I'm glad this is the sort of data you're looking for. I'm happy to run
this on other repositories.
> I'd also like to see if the repack _time_ changes with this, but
> these direct size comparisons are the biggest indicator I'd like to
> see.
Unfortunately a timing comparison is kind of a pain here. We'd have to
use test_perf, which will perform the same repack multiple times. We
could do that, though it's wasteful, and changes like bf4a60874af
(p5326: generate pack bitmaps before writing the MIDX bitmap,
2021-09-17) move us in the opposite direction.
I'm not opposed to changing this to test_perf if you feel strongly about
it.
Thanks,
Taylor
^ permalink raw reply
* Re: [PATCH v2 2/4] pack-objects: support reachability bitmaps with `--path-walk`
From: Taylor Blau @ 2026-06-19 14:46 UTC (permalink / raw)

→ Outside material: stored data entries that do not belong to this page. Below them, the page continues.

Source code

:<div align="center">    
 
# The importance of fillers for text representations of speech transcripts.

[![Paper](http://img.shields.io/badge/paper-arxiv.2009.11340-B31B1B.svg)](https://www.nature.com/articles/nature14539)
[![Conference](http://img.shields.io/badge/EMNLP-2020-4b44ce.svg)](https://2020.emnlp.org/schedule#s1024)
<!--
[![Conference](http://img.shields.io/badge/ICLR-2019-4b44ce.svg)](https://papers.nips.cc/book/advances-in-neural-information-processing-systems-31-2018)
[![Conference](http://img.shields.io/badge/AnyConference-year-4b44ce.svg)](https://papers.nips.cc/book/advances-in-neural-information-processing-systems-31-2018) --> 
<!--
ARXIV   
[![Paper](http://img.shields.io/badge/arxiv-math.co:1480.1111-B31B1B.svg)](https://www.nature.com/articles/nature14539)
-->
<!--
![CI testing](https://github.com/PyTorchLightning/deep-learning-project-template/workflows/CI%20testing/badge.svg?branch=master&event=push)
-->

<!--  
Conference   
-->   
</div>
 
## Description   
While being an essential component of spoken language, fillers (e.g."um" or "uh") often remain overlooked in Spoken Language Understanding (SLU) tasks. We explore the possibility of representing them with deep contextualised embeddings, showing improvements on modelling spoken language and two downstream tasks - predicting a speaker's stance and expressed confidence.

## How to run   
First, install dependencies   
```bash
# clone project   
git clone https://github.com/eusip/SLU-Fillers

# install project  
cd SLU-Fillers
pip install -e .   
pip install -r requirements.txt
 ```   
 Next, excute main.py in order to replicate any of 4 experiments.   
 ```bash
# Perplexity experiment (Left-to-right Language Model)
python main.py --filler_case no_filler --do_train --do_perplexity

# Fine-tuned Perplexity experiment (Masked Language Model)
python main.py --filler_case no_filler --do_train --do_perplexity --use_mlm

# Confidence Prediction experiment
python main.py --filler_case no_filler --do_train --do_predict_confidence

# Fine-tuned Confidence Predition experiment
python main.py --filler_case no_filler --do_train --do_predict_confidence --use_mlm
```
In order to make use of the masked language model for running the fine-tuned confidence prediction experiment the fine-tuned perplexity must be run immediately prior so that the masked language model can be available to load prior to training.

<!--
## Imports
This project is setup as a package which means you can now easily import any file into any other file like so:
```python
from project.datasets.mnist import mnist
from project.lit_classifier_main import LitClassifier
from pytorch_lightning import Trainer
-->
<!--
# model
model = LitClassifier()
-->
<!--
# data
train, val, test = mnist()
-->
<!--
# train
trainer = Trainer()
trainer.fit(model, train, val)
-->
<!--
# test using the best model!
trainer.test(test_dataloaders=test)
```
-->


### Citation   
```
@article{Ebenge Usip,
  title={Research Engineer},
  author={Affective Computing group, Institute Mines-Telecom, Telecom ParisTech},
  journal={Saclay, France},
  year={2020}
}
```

To: Derrick Stolee; +Cc: git, Junio C Hamano, Jeff King, Elijah Newren
In-Reply-To: <ec45260a-1d4e-49d1-9aa8-9ec94ecd9b23@gmail.com>
On Fri, Jun 19, 2026 at 10:36:54AM -0400, Derrick Stolee wrote:
> On 6/19/2026 10:16 AM, Taylor Blau wrote:
> > On Fri, Jun 12, 2026 at 09:03:41AM -0400, Derrick Stolee wrote:
> >> On 6/2/2026 6:21 PM, Taylor Blau wrote:
> >>
> >>> As a result, we can see significantly reduced pack sizes from p5311
> >>> before this commit:
> >>
> >> I mentioned this before, but the pack _sizes_ aren't changing in this
> >> example. We are computing them more quickly, though.
> >
> > Thanks for pointing this out. The paragraph following the perf output
> > below correctly explains the results ("We get the same size of output
> > pack, but [...]"), but this one is obviously wrong.
> >
> >> Since we are testing --path-walk on both sides, the change across this
> >> commit is that we are using the bitmaps for the "counting objects" phase
> >> and then potentially using the --path-walk algorithm to construct the
> >> packfile.
> >
> > I'm not sure I agree here. Because we are using bitmaps, we're relying
> > on pack-reuse to construct the output pack, not --path-walk. I mentioned
> > in git-pack-objects(1), but the combination of seeing "--path-walk" and
> > "--use-bitmap-index" together only means that we will use a path-walk
> > traversal as fallback if we can't get an answer by relying on bitmaps.
>
> I guess my thought was that we'd construct bitmaps when they are
> available, but how do we walk objects to get the objects for commits
> that are not represented by bitmaps?
Good question, and we use the existing bitmap traversal (or the
boundary-based one, if enabled). In that case we really want something
that is topological and not path-based, so we can terminate the walk as
soon as we run into an existing set bit, or something on the negated
side of the query.
> But you make a good point: we don't need to do that for functional
> use: the bitmap code does an object walk to produce a bitmap, and it's
> all in a layer "below" the pack-objects code.
>
> So essentially, this _isn't_ a combined approach: it's "use bitmaps if
> we can, and fall back to --path-walk if we can't" which is changing
> from our previous behavior of "--path-walk means we don't try to use
> bitmaps".
Exactly!
Thanks,
Taylor
^ permalink raw reply
* Re: [PATCH v2 2/4] pack-objects: support reachability bitmaps with `--path-walk`
From: Derrick Stolee @ 2026-06-19 14:40 UTC (permalink / raw)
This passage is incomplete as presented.